Ein weiteres wichtiges Ereignis war die Bildung des Brambell-Komitees durch die britische Regierung, dessen Aufgabe es war, über die Tierschutzbedingungen in der britischen Viehhaltung zu berichten. Im Jahr 1965 veröffentlichte das Komitee seinen Bericht zur Untersuchung des Wohlergehens von Tieren, die in Systemen der intensiven Viehhaltung gehalten werden 8. Dieser Bericht ebnete den Weg für die Veröffentlichung einer Liste von Bedenken, von denen das Tier frei sein sollte, um einen angemessenen Wohlergehenszustand zu gewährleisten. Diese Liste wurde als die fünf Freiheiten9 bezeichnet und nach der Gründung des Farm Animal Welfare Council im Jahr 1979 veröffentlicht. Diese Freiheiten sind:

  1. Freiheit von Hunger und Durst: durch einfachen Zugang zu frischem Wasser und einer ausgewogenen und nahrhaften Ernährung.
  2. Freiheit von Unbehagen: durch die Bereitstellung einer geeigneten Umgebung, einschließlich Unterschlupf und Ruhebereich.
  3. Freiheit von Schmerzen, Verletzungen oder Krankheiten: durch Prävention oder schnelle Diagnose und Behandlung.
  4. Freiheit von Angst und Stress: durch die Gewährleistung von Wohn- und Verwaltungsbedingungen, die psychisches Leiden verhindern.
  5. Freiheit, normales Verhalten auszudrücken: Durch die Bereitstellung von ausreichend Raum für Selbstpflege (Pflege, Staubbaden, Strecken) und Nisten werden Möglichkeiten für soziales Verhalten mit Tieren ihrer Art geschaffen.
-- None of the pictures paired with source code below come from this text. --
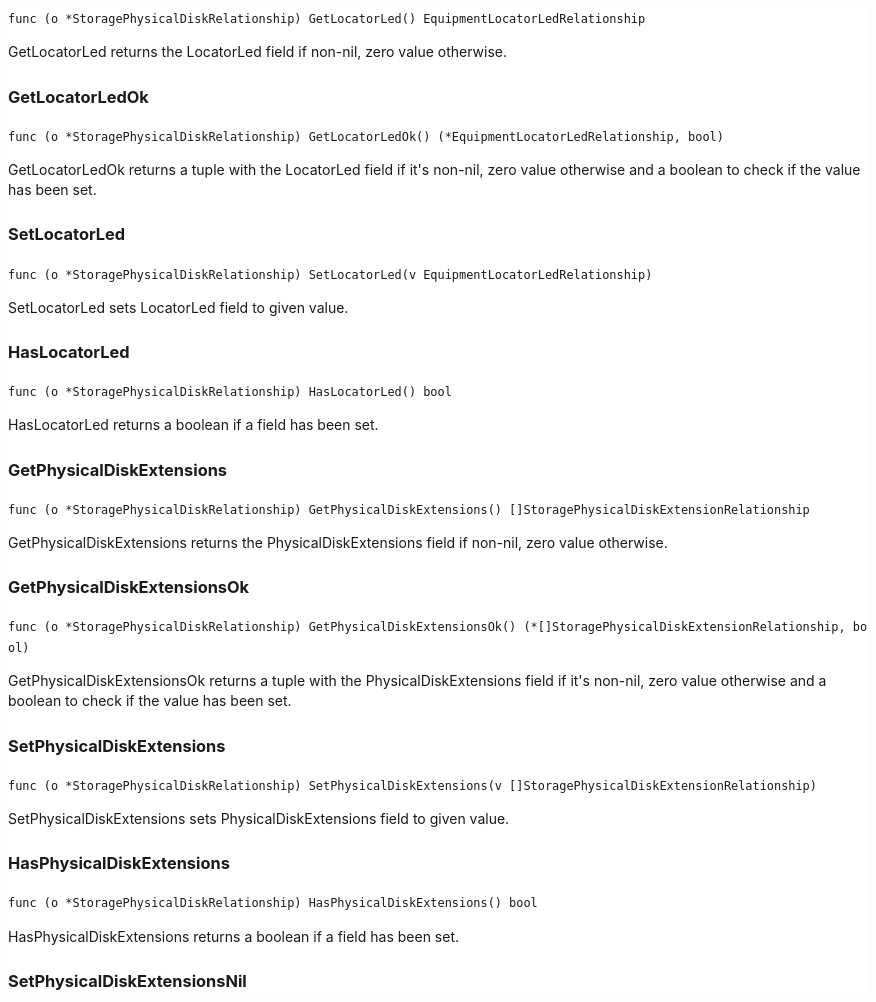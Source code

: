 `func (o *StoragePhysicalDiskRelationship) GetLocatorLed() EquipmentLocatorLedRelationship`

GetLocatorLed returns the LocatorLed field if non-nil, zero value otherwise.

### GetLocatorLedOk

`func (o *StoragePhysicalDiskRelationship) GetLocatorLedOk() (*EquipmentLocatorLedRelationship, bool)`

GetLocatorLedOk returns a tuple with the LocatorLed field if it's non-nil, zero value otherwise
and a boolean to check if the value has been set.

### SetLocatorLed

`func (o *StoragePhysicalDiskRelationship) SetLocatorLed(v EquipmentLocatorLedRelationship)`

SetLocatorLed sets LocatorLed field to given value.

### HasLocatorLed

`func (o *StoragePhysicalDiskRelationship) HasLocatorLed() bool`

HasLocatorLed returns a boolean if a field has been set.

### GetPhysicalDiskExtensions

`func (o *StoragePhysicalDiskRelationship) GetPhysicalDiskExtensions() []StoragePhysicalDiskExtensionRelationship`

GetPhysicalDiskExtensions returns the PhysicalDiskExtensions field if non-nil, zero value otherwise.

### GetPhysicalDiskExtensionsOk

`func (o *StoragePhysicalDiskRelationship) GetPhysicalDiskExtensionsOk() (*[]StoragePhysicalDiskExtensionRelationship, bool)`

GetPhysicalDiskExtensionsOk returns a tuple with the PhysicalDiskExtensions field if it's non-nil, zero value otherwise
and a boolean to check if the value has been set.

### SetPhysicalDiskExtensions

`func (o *StoragePhysicalDiskRelationship) SetPhysicalDiskExtensions(v []StoragePhysicalDiskExtensionRelationship)`

SetPhysicalDiskExtensions sets PhysicalDiskExtensions field to given value.

### HasPhysicalDiskExtensions

`func (o *StoragePhysicalDiskRelationship) HasPhysicalDiskExtensions() bool`

HasPhysicalDiskExtensions returns a boolean if a field has been set.

### SetPhysicalDiskExtensionsNil
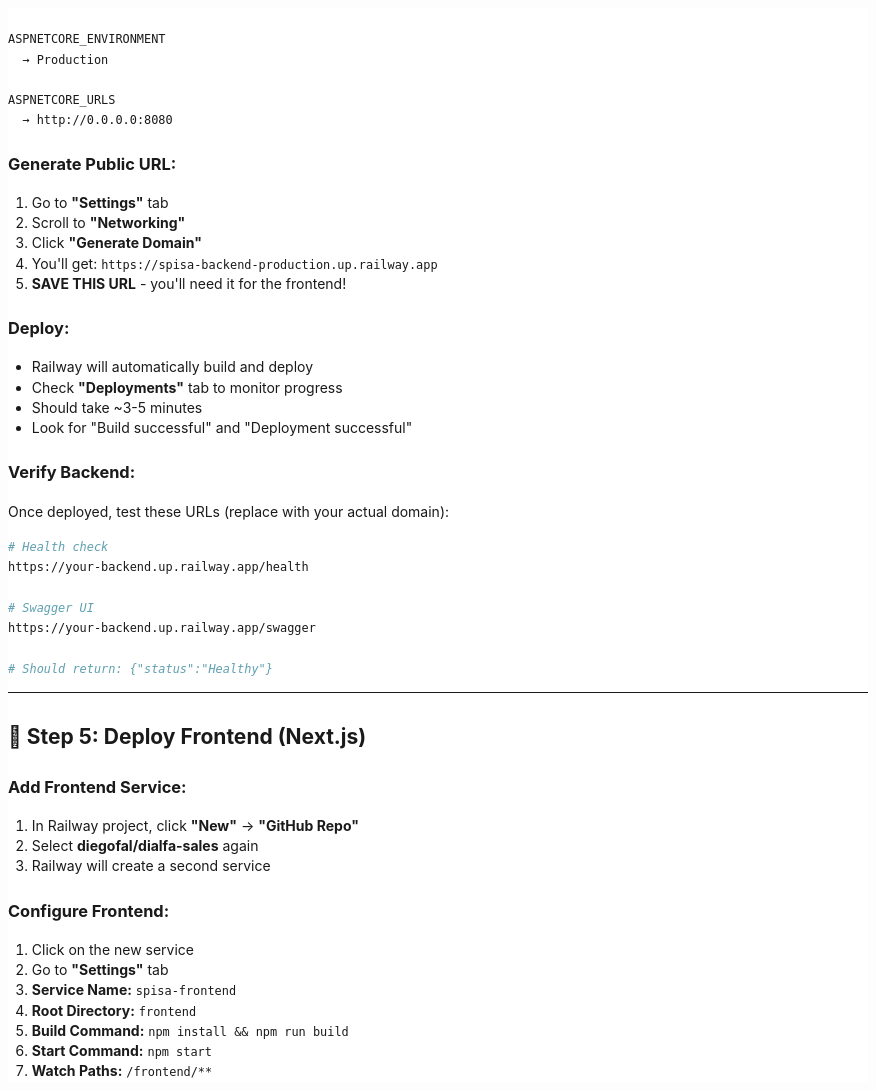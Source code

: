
 ```bash

ASPNETCORE_ENVIRONMENT
  → Production

ASPNETCORE_URLS
  → http://0.0.0.0:8080
```

### Generate Public URL:

1. Go to **"Settings"** tab
2. Scroll to **"Networking"**
3. Click **"Generate Domain"**
4. You'll get: `https://spisa-backend-production.up.railway.app`
5. **SAVE THIS URL** - you'll need it for the frontend!

### Deploy:

- Railway will automatically build and deploy
- Check **"Deployments"** tab to monitor progress
- Should take ~3-5 minutes
- Look for "Build successful" and "Deployment successful"

### Verify Backend:

Once deployed, test these URLs (replace with your actual domain):

```bash
# Health check
https://your-backend.up.railway.app/health

# Swagger UI
https://your-backend.up.railway.app/swagger

# Should return: {"status":"Healthy"}
```

---

## 🎨 Step 5: Deploy Frontend (Next.js)

### Add Frontend Service:

1. In Railway project, click **"New"** → **"GitHub Repo"**
2. Select **diegofal/dialfa-sales** again
3. Railway will create a second service

### Configure Frontend:

1. Click on the new service
2. Go to **"Settings"** tab
3. **Service Name:** `spisa-frontend`
4. **Root Directory:** `frontend`
5. **Build Command:** `npm install && npm run build`
6. **Start Command:** `npm start`
7. **Watch Paths:** `/frontend/**`
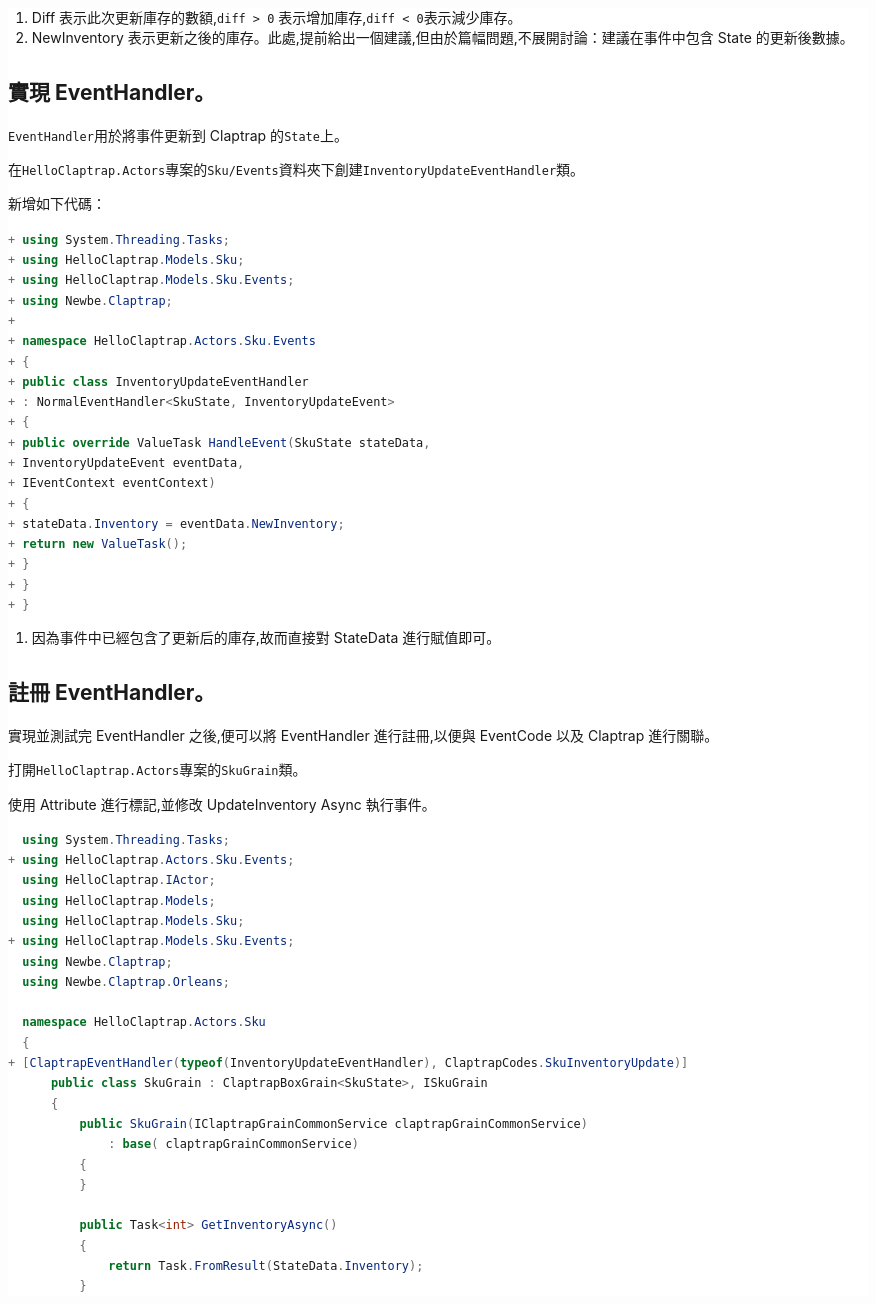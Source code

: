 1. Diff 表示此次更新庫存的數額,`diff > 0` 表示增加庫存,`diff < 0`表示減少庫存。
2. NewInventory 表示更新之後的庫存。此處,提前給出一個建議,但由於篇幅問題,不展開討論：建議在事件中包含 State 的更新後數據。

## 實現 EventHandler。

`EventHandler`用於將事件更新到 Claptrap 的`State`上。

在`HelloClaptrap.Actors`專案的`Sku/Events`資料夾下創建`InventoryUpdateEventHandler`類。

新增如下代碼：

```cs
+ using System.Threading.Tasks;
+ using HelloClaptrap.Models.Sku;
+ using HelloClaptrap.Models.Sku.Events;
+ using Newbe.Claptrap;
+
+ namespace HelloClaptrap.Actors.Sku.Events
+ {
+ public class InventoryUpdateEventHandler
+ : NormalEventHandler<SkuState, InventoryUpdateEvent>
+ {
+ public override ValueTask HandleEvent(SkuState stateData,
+ InventoryUpdateEvent eventData,
+ IEventContext eventContext)
+ {
+ stateData.Inventory = eventData.NewInventory;
+ return new ValueTask();
+ }
+ }
+ }
```

1. 因為事件中已經包含了更新后的庫存,故而直接對 StateData 進行賦值即可。

## 註冊 EventHandler。

實現並測試完 EventHandler 之後,便可以將 EventHandler 進行註冊,以便與 EventCode 以及 Claptrap 進行關聯。

打開`HelloClaptrap.Actors`專案的`SkuGrain`類。

使用 Attribute 進行標記,並修改 UpdateInventory Async 執行事件。

```cs
  using System.Threading.Tasks;
+ using HelloClaptrap.Actors.Sku.Events;
  using HelloClaptrap.IActor;
  using HelloClaptrap.Models;
  using HelloClaptrap.Models.Sku;
+ using HelloClaptrap.Models.Sku.Events;
  using Newbe.Claptrap;
  using Newbe.Claptrap.Orleans;

  namespace HelloClaptrap.Actors.Sku
  {
+ [ClaptrapEventHandler(typeof(InventoryUpdateEventHandler), ClaptrapCodes.SkuInventoryUpdate)]
      public class SkuGrain : ClaptrapBoxGrain<SkuState>, ISkuGrain
      {
          public SkuGrain(IClaptrapGrainCommonService claptrapGrainCommonService)
              : base( claptrapGrainCommonService)
          {
          }

          public Task<int> GetInventoryAsync()
          {
              return Task.FromResult(StateData.Inventory);
          }
```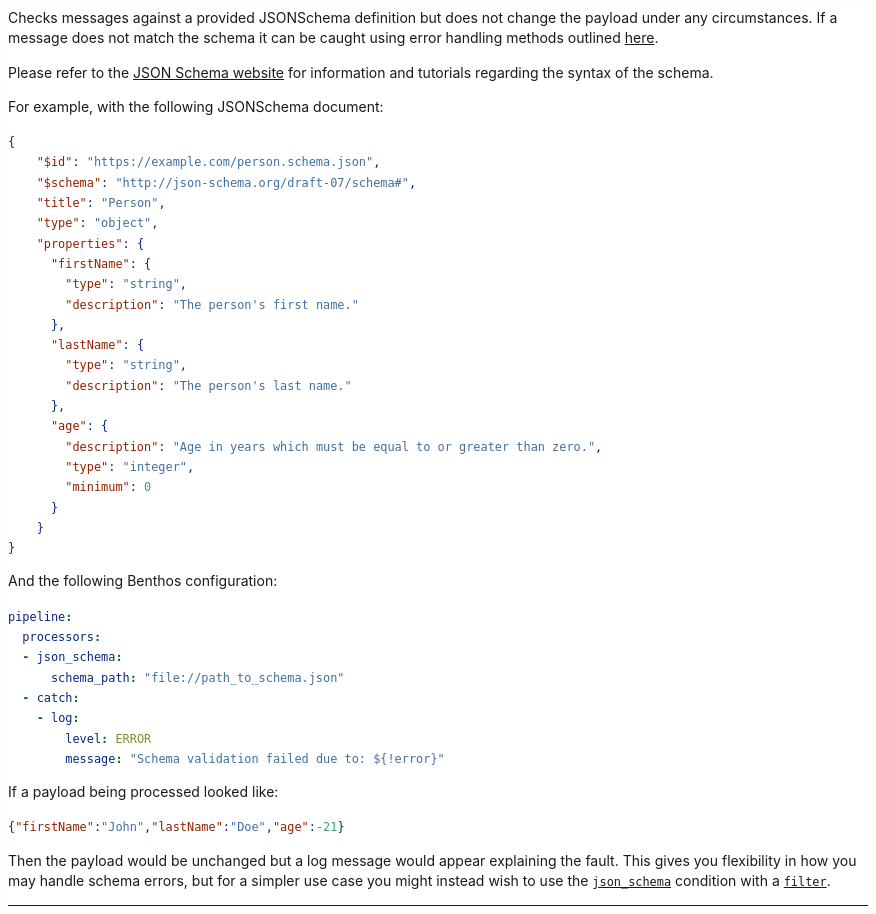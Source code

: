 Checks messages against a provided JSONSchema definition but does not change the
payload under any circumstances. If a message does not match the schema it can
be caught using error handling methods outlined [here](../error_handling.md).

Please refer to the [JSON Schema website](https://json-schema.org/) for
information and tutorials regarding the syntax of the schema.

For example, with the following JSONSchema document:

```json
{
	"$id": "https://example.com/person.schema.json",
	"$schema": "http://json-schema.org/draft-07/schema#",
	"title": "Person",
	"type": "object",
	"properties": {
	  "firstName": {
		"type": "string",
		"description": "The person's first name."
	  },
	  "lastName": {
		"type": "string",
		"description": "The person's last name."
	  },
	  "age": {
		"description": "Age in years which must be equal to or greater than zero.",
		"type": "integer",
		"minimum": 0
	  }
	}
}
```

And the following Benthos configuration:

```yaml
pipeline:
  processors:
  - json_schema:
      schema_path: "file://path_to_schema.json"
  - catch:
    - log:
        level: ERROR
        message: "Schema validation failed due to: ${!error}"
```

If a payload being processed looked like:

```json
{"firstName":"John","lastName":"Doe","age":-21}
```

Then the payload would be unchanged but a log message would appear explaining
the fault. This gives you flexibility in how you may handle schema errors, but
for a simpler use case you might instead wish to use the
[`json_schema`](../conditions/README.md#json_schema) condition with a
[`filter`](#filter).

---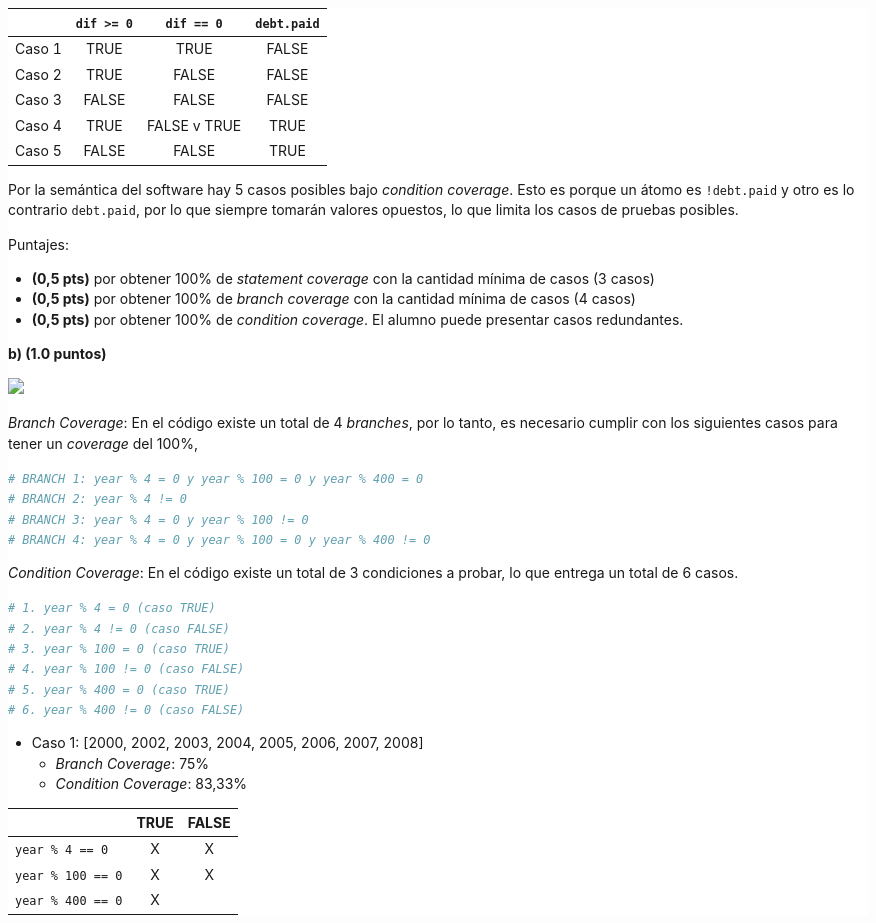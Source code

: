 |  | `dif >= 0` | `dif == 0` | `debt.paid` |
|--------|:------------:|:--------------:|:-------------:|
| Caso 1 | TRUE | TRUE | FALSE |
| Caso 2 | TRUE | FALSE | FALSE |
| Caso 3 | FALSE | FALSE | FALSE |
| Caso 4 | TRUE | FALSE v TRUE | TRUE |
| Caso 5 | FALSE | FALSE | TRUE |

Por la semántica del software hay 5 casos posibles bajo _condition coverage_. Esto es porque un átomo es `!debt.paid` y otro es lo contrario `debt.paid`, por lo que siempre tomarán valores opuestos, lo que limita los casos de pruebas posibles.

Puntajes:

- **(0,5 pts)** por obtener 100% de _statement coverage_ con la cantidad mínima de casos (3 casos)
- **(0,5 pts)** por obtener 100% de _branch coverage_ con la cantidad mínima de casos (4 casos)
- **(0,5 pts)** por obtener 100% de _condition coverage_. El alumno puede presentar casos redundantes.

**b) (1.0 puntos)**

![](https://i.imgur.com/AKlb5cz.png)

_Branch Coverage_: En el código existe un total de 4 _branches_, por lo tanto, es necesario cumplir con los siguientes casos para tener un _coverage_ del 100%,

```ruby
# BRANCH 1: year % 4 = 0 y year % 100 = 0 y year % 400 = 0
# BRANCH 2: year % 4 != 0
# BRANCH 3: year % 4 = 0 y year % 100 != 0
# BRANCH 4: year % 4 = 0 y year % 100 = 0 y year % 400 != 0
```

_Condition Coverage_: En el código existe un total de 3 condiciones a probar, lo que entrega un total de 6 casos.

```ruby
# 1. year % 4 = 0 (caso TRUE)
# 2. year % 4 != 0 (caso FALSE)
# 3. year % 100 = 0 (caso TRUE)
# 4. year % 100 != 0 (caso FALSE)
# 5. year % 400 = 0 (caso TRUE)
# 6. year % 400 != 0 (caso FALSE)
```

* Caso 1: [2000, 2002, 2003, 2004, 2005, 2006, 2007, 2008]
    * _Branch Coverage_: 75%
    * _Condition Coverage_: 83,33%

|  | TRUE | FALSE |
|-----------------|:----:|:-----:|
| `year % 4 == 0` | X | X |
| `year % 100 == 0` | X | X |
| `year % 400 == 0` | X |  |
Die Produktion von mehr Fleisch zu geringeren Kosten geht heute mit einem gesellschaftlichen Druck hinsichtlich der Lebensqualität der Tiere einher. Dies ebnete den Weg für nationale, regionale und internationale Tierschutzvorschriften, private Kodizes und Praktiken10. Die Fünf Freiheiten wurden häufig als Grundlage für die Entwicklung von Tierschutzrichtlinien, Bewertungsprotokollen und Audits verwendet. Nach der Einführung eines Protokolls zum Tierschutz im Amsterdamer Vertrag11 im Jahr 1997 war die Europäische Union (EU) die erste, die Tierschutzrichtlinien veröffentlichte, um sicherzustellen, dass alle Mitgliedsländer Mindestrichtlinien für die Haltung von Tieren zur Lebensmittelproduktion übernehmen (Richtlinie 98/ 581)5. Später wurden artenspezifische EU-Richtlinien sowie spezifische Vorschriften für den Tiertransport (Richtlinie 1/20059)12 und die Schlachtung (Richtlinie 1099/2009)13 veröffentlicht. Was internationale Organisationen betrifft, so veröffentlichte die OIE erstmals 2004 ihre Tierschutzstandards4 für Land- und Wassertiere. Nationale und internationale Gruppen wie die Royal Society for the Prevention of Cruelty to Animals (RSPCA) haben ihre eigenen Richtlinien und Protokolle verabschiedet, um sie bereitzustellen ein Audit- und Endproduktkennzeichnungsservice.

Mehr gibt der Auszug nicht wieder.